Distributed systems #

Why distributed systems?
1. Because there aren't enough resources for one gigantic machine to do everything.
2. To do storage and computing on multiple computers because a single computer can't handle it.
3. (^ "multiple computers" = mid-range, commodity hardware.)
4. According to Kleppmann:
  - Because some domains are inherently distributed (eg. mobile telecommunications)
  - Reliability: If a node fails, system as a whole keeps running.
  - Performance: Get data from nearby node rather than halfway round the world.
  - Solve bigger problems: For some problems there's no single supercomputer powerful enough.
Why decentralized systems?
1. Because sometimes we need our resources and process spread across multiple computers.
2. (Eg. Blockchain.)
Why do distributed systems typically require complex configuration?

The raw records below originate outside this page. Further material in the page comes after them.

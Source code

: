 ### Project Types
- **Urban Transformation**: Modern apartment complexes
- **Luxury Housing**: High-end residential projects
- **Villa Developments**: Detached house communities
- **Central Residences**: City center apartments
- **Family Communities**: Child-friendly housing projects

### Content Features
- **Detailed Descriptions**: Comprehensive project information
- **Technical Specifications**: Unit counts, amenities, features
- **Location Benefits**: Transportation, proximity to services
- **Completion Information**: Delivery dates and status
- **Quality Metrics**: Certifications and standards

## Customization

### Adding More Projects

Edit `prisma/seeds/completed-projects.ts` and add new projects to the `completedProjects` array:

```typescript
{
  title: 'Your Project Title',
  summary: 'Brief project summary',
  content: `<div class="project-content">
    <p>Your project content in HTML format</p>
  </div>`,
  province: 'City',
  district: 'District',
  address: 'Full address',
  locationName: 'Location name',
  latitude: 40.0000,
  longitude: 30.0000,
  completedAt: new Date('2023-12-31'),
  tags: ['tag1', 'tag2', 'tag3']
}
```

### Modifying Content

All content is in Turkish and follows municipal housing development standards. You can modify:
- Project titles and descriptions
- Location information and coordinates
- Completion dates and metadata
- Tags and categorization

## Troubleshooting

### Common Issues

1. Because they need to be cluster aware, deal with timeouts, etc.?
Why are distributed objects usually a bad idea?
1. Because you can't encapsulate the remote/in-process distinction
  - An in-process method is fast and successful, so it makes sense to make many fine-grained calls.

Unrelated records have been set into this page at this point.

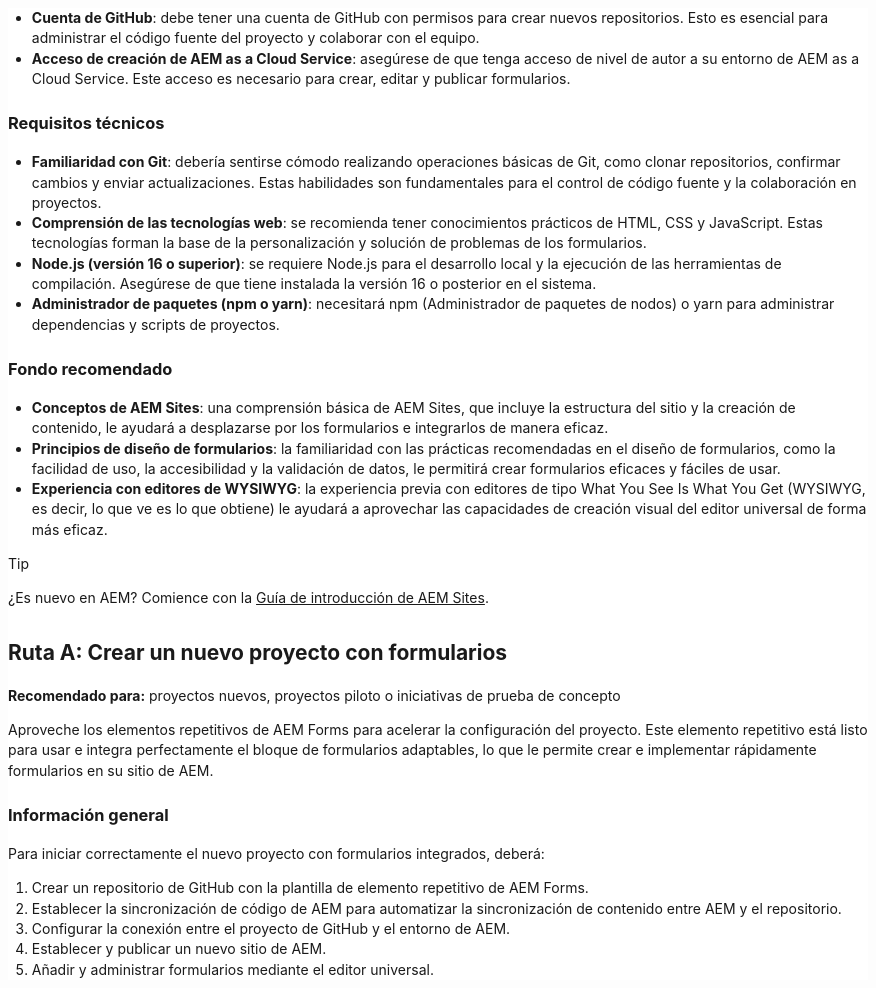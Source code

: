 - **Cuenta de GitHub**: debe tener una cuenta de GitHub con permisos para crear nuevos repositorios. Esto es esencial para administrar el código fuente del proyecto y colaborar con el equipo.
- **Acceso de creación de AEM as a Cloud Service**: asegúrese de que tenga acceso de nivel de autor a su entorno de AEM as a Cloud Service. Este acceso es necesario para crear, editar y publicar formularios.

### Requisitos técnicos

- **Familiaridad con Git**: debería sentirse cómodo realizando operaciones básicas de Git, como clonar repositorios, confirmar cambios y enviar actualizaciones. Estas habilidades son fundamentales para el control de código fuente y la colaboración en proyectos.
- **Comprensión de las tecnologías web**: se recomienda tener conocimientos prácticos de HTML, CSS y JavaScript. Estas tecnologías forman la base de la personalización y solución de problemas de los formularios.
- **Node.js (versión 16 o superior)**: se requiere Node.js para el desarrollo local y la ejecución de las herramientas de compilación. Asegúrese de que tiene instalada la versión 16 o posterior en el sistema.
- **Administrador de paquetes (npm o yarn)**: necesitará npm (Administrador de paquetes de nodos) o yarn para administrar dependencias y scripts de proyectos.

### Fondo recomendado

- **Conceptos de AEM Sites**: una comprensión básica de AEM Sites, que incluye la estructura del sitio y la creación de contenido, le ayudará a desplazarse por los formularios e integrarlos de manera eficaz.
- **Principios de diseño de formularios**: la familiaridad con las prácticas recomendadas en el diseño de formularios, como la facilidad de uso, la accesibilidad y la validación de datos, le permitirá crear formularios eficaces y fáciles de usar.
- **Experiencia con editores de WYSIWYG**: la experiencia previa con editores de tipo What You See Is What You Get (WYSIWYG, es decir, lo que ve es lo que obtiene) le ayudará a aprovechar las capacidades de creación visual del editor universal de forma más eficaz.

>[!TIP]
>
> ¿Es nuevo en AEM? Comience con la [Guía de introducción de AEM Sites](https://experienceleague.adobe.com/docs/experience-manager-cloud-service/sites/authoring/getting-started/quick-start.html?lang=es).

## Ruta A: Crear un nuevo proyecto con formularios

**Recomendado para:** proyectos nuevos, proyectos piloto o iniciativas de prueba de concepto

Aproveche los elementos repetitivos de AEM Forms para acelerar la configuración del proyecto. Este elemento repetitivo está listo para usar e integra perfectamente el bloque de formularios adaptables, lo que le permite crear e implementar rápidamente formularios en su sitio de AEM.

### Información general

Para iniciar correctamente el nuevo proyecto con formularios integrados, deberá:

1. Crear un repositorio de GitHub con la plantilla de elemento repetitivo de AEM Forms.
2. Establecer la sincronización de código de AEM para automatizar la sincronización de contenido entre AEM y el repositorio.
3. Configurar la conexión entre el proyecto de GitHub y el entorno de AEM.
4. Establecer y publicar un nuevo sitio de AEM.
5. Añadir y administrar formularios mediante el editor universal.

  - A remote method is slow and error-prone, so it makes sense to make few coarse-grained calls.
Why are some distributed systems needlessly complex and full of patches?
1. Because designers make several fallacies when designing.
2. (The fallacies, according to Peter Deutsch and James Gosling:
  - There is one administrator.)
Why layered architectures?
1. To achieve a conceptual separation of concerns, which ideally leads to ease of maintenance and team organization and specialization.
Why service-oriented architectures?
1. For loose coupling and further separation of concerns.
Why publish-subscribe architectures?
1. For decoupling data producers from data consumers in terms of codebase and technology as well as time and space (asynchronicity).
Why Amazon's DynamoDB?
1. Because you don't run it, Amazon does.
Why Google's BigTable and MapReduce?
Why Apache's Hadoop?
Why Apache's Cassandra?
Why Apache's Kafka?
1. Because sometimes you want 3 services to consistently reflect, in order, the series of actions (eg. data changes) the user is making on a web app.
2. To solve concurrency-caused Isolation issues by using serial event logs.
  - Eg. The "choose username if it doesn't exist" issue. SQL transaction can still yield the problem of two users with the same username, because of concurrent execution of transactions. A solution with Kafka is to push a message about the "I want to use username 'foo'" event into the specilized totally-ordered serial log, and then the relevant user/account/etc. (micro)services will read that log in order.
Why distributed systems "As a Service"?
1. So you can make the people who wrote the distributed software deal with the distributed-related ops issues, while you focus on your business domain matters.
Why scalability, availability, performance, latency and fault tolerance?
Why distinguish between fault prevention, tolerance, removal, and forecasting?
Why is geographical scalability a tough problem?
1. Because network latency is bound from below, so we need to copy data to locations closer to the client, which leads to the problems of maintaining consistency.
Why "fault tolerance"?
1. Because things will go wrong. Whether it's the user doing things wrong, or a hardware corrupting data, or a wifi dying, things will go wrong, and one should at least think about how to recover (if possible) from the main faults.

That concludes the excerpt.